Stored data:

★ ★ ★ ★ ★

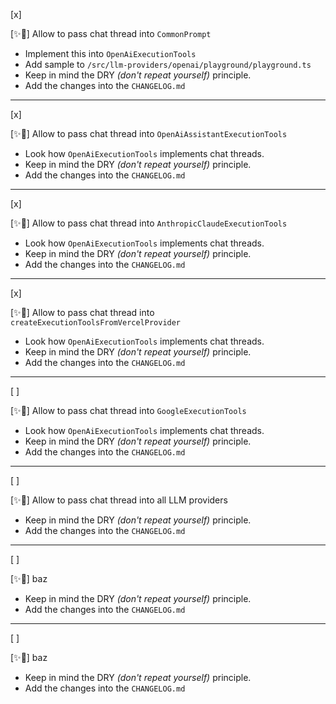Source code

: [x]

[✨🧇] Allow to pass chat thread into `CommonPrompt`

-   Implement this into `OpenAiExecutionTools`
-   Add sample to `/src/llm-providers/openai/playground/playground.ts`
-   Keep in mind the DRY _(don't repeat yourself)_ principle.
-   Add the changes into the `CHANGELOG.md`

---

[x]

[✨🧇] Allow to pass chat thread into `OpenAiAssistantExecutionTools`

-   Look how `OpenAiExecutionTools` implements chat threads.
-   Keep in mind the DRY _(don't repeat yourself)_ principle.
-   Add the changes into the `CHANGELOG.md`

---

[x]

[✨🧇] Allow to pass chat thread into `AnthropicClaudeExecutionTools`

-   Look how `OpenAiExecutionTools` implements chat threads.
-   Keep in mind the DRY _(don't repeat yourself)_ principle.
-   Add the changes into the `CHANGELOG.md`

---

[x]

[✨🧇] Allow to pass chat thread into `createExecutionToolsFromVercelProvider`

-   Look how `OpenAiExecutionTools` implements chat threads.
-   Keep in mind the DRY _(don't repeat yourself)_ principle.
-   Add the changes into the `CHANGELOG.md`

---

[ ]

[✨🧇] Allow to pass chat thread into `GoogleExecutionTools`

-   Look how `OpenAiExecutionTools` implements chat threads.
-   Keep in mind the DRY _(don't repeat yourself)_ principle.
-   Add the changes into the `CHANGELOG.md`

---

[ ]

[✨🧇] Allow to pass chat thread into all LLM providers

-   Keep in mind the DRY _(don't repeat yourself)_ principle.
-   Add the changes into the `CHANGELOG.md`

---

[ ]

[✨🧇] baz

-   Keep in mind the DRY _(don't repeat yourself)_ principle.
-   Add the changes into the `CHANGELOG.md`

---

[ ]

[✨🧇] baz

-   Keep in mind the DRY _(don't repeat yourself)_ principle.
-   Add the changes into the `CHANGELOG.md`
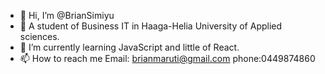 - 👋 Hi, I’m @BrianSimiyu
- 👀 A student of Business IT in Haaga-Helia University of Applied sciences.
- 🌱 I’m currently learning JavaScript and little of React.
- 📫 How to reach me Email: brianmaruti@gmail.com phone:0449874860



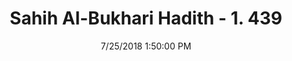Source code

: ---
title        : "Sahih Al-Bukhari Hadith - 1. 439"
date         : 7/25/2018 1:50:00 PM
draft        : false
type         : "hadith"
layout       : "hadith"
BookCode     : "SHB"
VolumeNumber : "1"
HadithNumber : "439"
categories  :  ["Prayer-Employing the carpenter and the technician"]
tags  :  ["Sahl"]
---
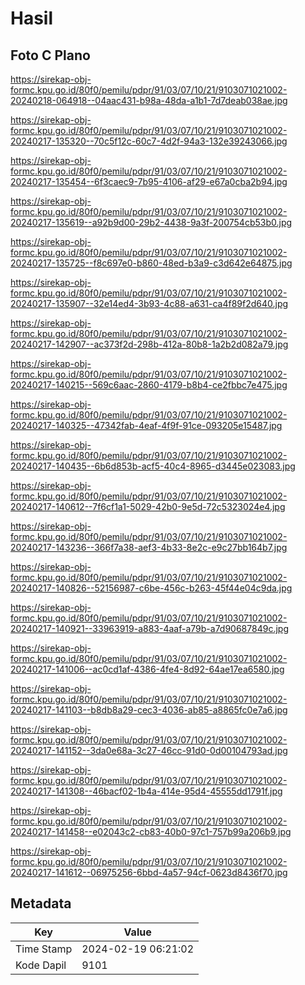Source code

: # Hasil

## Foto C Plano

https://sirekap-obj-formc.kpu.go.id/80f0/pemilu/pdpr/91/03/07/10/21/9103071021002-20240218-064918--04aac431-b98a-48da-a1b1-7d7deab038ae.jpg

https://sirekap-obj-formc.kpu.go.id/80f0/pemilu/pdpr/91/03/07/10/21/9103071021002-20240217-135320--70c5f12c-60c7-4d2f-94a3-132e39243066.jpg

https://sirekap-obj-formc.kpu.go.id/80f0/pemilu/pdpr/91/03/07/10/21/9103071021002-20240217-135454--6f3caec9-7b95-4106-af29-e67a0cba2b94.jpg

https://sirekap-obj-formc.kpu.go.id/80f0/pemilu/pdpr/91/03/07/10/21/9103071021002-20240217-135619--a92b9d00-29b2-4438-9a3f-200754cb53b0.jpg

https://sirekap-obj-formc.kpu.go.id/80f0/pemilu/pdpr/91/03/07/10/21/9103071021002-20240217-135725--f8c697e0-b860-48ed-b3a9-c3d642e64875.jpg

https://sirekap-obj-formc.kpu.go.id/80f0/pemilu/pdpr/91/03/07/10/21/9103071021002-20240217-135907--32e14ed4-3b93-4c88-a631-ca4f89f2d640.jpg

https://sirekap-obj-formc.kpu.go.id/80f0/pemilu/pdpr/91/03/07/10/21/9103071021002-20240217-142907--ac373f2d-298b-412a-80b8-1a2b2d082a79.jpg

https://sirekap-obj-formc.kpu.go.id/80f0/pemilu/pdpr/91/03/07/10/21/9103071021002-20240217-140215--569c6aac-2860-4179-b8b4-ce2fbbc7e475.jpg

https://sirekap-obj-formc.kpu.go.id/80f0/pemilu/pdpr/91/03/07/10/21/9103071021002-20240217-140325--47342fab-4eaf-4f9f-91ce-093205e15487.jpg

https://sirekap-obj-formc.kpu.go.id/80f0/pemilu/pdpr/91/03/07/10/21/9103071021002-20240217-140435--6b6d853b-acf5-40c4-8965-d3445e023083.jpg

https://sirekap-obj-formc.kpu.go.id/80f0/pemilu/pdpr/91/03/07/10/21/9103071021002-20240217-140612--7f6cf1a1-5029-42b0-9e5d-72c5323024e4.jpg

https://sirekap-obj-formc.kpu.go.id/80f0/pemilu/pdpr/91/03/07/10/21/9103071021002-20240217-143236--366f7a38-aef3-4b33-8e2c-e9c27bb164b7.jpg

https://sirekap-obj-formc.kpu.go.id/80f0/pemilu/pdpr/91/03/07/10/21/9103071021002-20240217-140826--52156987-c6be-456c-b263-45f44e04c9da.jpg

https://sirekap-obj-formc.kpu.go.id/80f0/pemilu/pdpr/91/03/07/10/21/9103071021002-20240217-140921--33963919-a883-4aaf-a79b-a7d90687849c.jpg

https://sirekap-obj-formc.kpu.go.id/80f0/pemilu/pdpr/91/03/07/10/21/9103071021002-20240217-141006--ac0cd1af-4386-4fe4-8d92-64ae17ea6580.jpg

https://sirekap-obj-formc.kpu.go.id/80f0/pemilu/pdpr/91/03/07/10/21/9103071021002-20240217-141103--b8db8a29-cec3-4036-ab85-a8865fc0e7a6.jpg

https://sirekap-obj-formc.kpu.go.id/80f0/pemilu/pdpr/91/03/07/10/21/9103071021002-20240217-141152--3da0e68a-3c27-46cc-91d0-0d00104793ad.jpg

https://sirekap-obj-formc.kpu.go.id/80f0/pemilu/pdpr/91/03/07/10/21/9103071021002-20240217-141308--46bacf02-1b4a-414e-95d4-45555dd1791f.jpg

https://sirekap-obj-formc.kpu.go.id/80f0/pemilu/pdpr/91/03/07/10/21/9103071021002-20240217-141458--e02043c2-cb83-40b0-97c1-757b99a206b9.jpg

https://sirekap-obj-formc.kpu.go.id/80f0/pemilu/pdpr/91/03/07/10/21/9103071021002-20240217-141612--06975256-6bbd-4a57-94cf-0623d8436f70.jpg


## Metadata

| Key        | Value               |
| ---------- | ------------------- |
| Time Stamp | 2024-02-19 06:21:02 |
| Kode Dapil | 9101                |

★ ★ ★ ★ ★

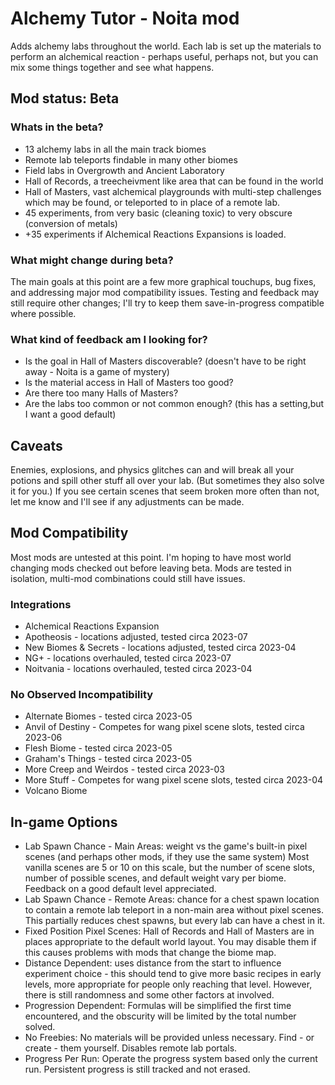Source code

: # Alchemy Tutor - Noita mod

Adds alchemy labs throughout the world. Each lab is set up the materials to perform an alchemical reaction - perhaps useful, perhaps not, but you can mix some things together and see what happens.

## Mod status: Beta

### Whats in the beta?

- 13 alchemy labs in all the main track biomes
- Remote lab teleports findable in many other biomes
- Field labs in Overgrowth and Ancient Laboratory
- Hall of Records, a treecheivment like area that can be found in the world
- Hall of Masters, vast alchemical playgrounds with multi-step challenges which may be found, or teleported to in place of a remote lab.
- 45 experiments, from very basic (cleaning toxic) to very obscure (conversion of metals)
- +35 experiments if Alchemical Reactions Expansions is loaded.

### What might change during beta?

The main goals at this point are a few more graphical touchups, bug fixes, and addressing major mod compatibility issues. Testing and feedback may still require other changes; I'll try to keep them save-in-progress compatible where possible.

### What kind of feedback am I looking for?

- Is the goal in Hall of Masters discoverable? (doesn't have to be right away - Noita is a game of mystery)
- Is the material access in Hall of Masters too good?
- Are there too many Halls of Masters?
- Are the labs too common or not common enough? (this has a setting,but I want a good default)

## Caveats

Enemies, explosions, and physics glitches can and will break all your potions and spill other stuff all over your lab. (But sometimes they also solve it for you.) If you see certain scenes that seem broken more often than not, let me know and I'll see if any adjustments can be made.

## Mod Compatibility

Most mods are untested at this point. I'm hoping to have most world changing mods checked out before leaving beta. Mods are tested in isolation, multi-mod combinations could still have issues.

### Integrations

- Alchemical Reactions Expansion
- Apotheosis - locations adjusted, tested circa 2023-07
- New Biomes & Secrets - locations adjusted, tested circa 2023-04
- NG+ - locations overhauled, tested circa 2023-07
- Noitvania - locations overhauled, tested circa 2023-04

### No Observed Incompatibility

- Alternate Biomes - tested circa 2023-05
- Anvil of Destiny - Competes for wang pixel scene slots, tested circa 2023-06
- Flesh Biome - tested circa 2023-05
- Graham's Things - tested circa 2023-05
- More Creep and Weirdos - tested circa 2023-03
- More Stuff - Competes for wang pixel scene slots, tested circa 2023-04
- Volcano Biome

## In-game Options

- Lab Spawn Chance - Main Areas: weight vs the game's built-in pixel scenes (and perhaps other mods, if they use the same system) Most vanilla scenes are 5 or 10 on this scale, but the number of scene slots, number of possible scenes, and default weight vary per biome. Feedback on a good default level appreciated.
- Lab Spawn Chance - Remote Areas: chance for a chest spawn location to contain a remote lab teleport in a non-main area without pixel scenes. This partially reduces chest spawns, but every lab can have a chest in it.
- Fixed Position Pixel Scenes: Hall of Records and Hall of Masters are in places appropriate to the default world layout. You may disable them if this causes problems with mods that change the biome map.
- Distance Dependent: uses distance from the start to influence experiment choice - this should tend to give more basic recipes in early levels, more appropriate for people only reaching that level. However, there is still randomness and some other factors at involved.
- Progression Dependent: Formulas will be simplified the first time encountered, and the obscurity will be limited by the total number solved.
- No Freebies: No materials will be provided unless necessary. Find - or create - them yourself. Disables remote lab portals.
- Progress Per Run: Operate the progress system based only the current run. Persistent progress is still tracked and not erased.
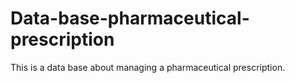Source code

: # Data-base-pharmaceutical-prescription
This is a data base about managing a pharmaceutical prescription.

★ ★ ★ ★ ★

> _EXERCISE_: From the records above, copy out the line with "- Graham's Things - tested circa 2023-05", the line with "- Distance Dependent: uses", and every line between them, word for word.

> _ANSWER SECTION_:
- Graham's Things - tested circa 2023-05
- More Creep and Weirdos - tested circa 2023-03
- More Stuff - Competes for wang pixel scene slots, tested circa 2023-04
- Volcano Biome

## In-game Options

- Lab Spawn Chance - Main Areas: weight vs the game's built-in pixel scenes (and perhaps other mods, if they use the same system) Most vanilla scenes are 5 or 10 on this scale, but the number of scene slots, number of possible scenes, and default weight vary per biome. Feedback on a good default level appreciated.
- Lab Spawn Chance - Remote Areas: chance for a chest spawn location to contain a remote lab teleport in a non-main area without pixel scenes. This partially reduces chest spawns, but every lab can have a chest in it.
- Fixed Position Pixel Scenes: Hall of Records and Hall of Masters are in places appropriate to the default world layout. You may disable them if this causes problems with mods that change the biome map.
- Distance Dependent: uses distance from the start to influence experiment choice - this should tend to give more basic recipes in early levels, more appropriate for people only reaching that level. However, there is still randomness and some other factors at involved.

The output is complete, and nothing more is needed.